Jak podkreśla Yeap, hormony płciowe są ważnym wskaźnikiem ryzyka śmierci u starszych mężczyzn, jednak nie udało się jeszcze określić, czy terapie mające na celu zwiększenie poziomu testosteronu i DHT mogą wpłynąć na odwrócenie negatywnych wyników. Dodatkowe badania mogą pozwolić na odnalezienie sposobu poprawy zdrowia starszych mężczyzn.
Wysoki testosteron = niska odporność
Tymczasem badacze ze Szkoły Medycznej Uniwersytetu Stanford powiązali wysoki poziom testosteronu u mężczyzn z obniżoną odpowiedzią układu odpornościowego na szczepionkę przeciw grypie. Badacze zauważyli, że mężczyźni z większą ilością krążącego we krwi testosteronu w następstwie immunizacji odnieśli mniej korzyści – wytworzyli mniej ochronnych przeciwciał – niż mężczyźni z niższym poziomem hormonu czy kobiety.
Generalnie, kobiety wykazywały silniejszą odpowiedź immunologiczną na szczepionkę niż mężczyźni. Jednak w przypadku uczestników ze stosunkowo niskim poziomem testosteronu, odnotowano zbliżone rezultaty.
Od dawna wiadomo (chociaż powody tego zjawiska nie były jasne), że mężczyźni są bardziej podatni na zakażenia bakteryjne, wirusowe, grzybicze i pasożytnicze niż kobiety oraz że męski układ odpornościowy nie odpowiada na szczepienia przeciw grypie, odrze, wirusowemu zapaleniu wątroby i wielu innym schorzeniom tak dobrze jak kobiecy. Ostatnie badanie może tłumaczyć, dlaczego tak się dzieje.

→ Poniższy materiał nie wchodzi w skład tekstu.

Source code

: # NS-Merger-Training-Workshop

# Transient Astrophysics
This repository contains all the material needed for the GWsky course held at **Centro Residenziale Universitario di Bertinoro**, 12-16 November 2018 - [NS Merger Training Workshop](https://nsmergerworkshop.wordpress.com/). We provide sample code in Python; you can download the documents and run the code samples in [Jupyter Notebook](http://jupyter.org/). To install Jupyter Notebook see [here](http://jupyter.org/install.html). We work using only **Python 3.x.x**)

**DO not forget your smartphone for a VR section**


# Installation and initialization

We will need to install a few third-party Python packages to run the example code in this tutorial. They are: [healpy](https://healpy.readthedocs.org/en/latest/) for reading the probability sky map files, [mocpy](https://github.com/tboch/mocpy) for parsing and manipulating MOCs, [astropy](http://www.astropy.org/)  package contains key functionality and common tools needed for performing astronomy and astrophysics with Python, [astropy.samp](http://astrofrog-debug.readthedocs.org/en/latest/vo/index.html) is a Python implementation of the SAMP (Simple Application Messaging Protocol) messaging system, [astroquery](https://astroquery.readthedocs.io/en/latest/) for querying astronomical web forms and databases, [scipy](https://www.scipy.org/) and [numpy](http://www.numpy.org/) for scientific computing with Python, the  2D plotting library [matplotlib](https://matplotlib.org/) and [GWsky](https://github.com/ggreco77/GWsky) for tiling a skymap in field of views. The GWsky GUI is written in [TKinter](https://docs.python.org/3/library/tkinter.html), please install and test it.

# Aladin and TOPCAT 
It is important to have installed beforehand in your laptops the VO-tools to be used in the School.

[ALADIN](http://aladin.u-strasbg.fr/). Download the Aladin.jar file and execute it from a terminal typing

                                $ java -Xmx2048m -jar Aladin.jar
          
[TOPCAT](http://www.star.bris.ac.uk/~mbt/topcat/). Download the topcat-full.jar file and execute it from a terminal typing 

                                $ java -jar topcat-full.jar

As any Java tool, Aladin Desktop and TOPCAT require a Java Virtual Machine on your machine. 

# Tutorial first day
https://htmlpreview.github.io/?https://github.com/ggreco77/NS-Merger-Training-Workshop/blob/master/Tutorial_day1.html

Kobiecy układ odpornościowy skuteczniejszy niż męski?
Jak tłumaczą specjaliści, kobiety posiadają wyższe stężenie białek sygnalizacyjnych we krwi, które to białka wykorzystywane są przez komórki immunologiczne w celu wywołania stanu zapalnego, warunkującego aktywację układu odpornościowego. Co więcej, wcześniejsze badania pokazują, że testosteron posiada właściwości przeciwzapalne, które potencjalnie prowadzić mogą do interakcji pomiędzy męskim hormonem płciowym i odpowiedzią immunologiczną.
Jednakże, nowe badanie nie potwierdziło związku pomiędzy poziomem krążących we krwi białek i odpowiedzią na szczepienie przeciw grypie. Ponadto, badacze zauważyli, że testosteron bezpośrednio nie powoduje wyciszenia odpowiedzi immunologicznej. Bardziej prawdopodobne jest to, że hormon wchodzi w interakcję z szeregiem genów, co skutkuje stłumieniem takiej odpowiedzi – mówi autor badania, Mark Davis z Uniwersytetu Stanford. Jak podkreśla, jest to pierwsze badanie, które wykazało wyraźny związek między poziomem testosteronu, ekspresją genów i odpowiedzią układu immunologicznego człowieka. Odkrycie powinno dać do myślenia wszystkim mężczyznom przyjmującym suplementy testosteronu – podsumował specjalista.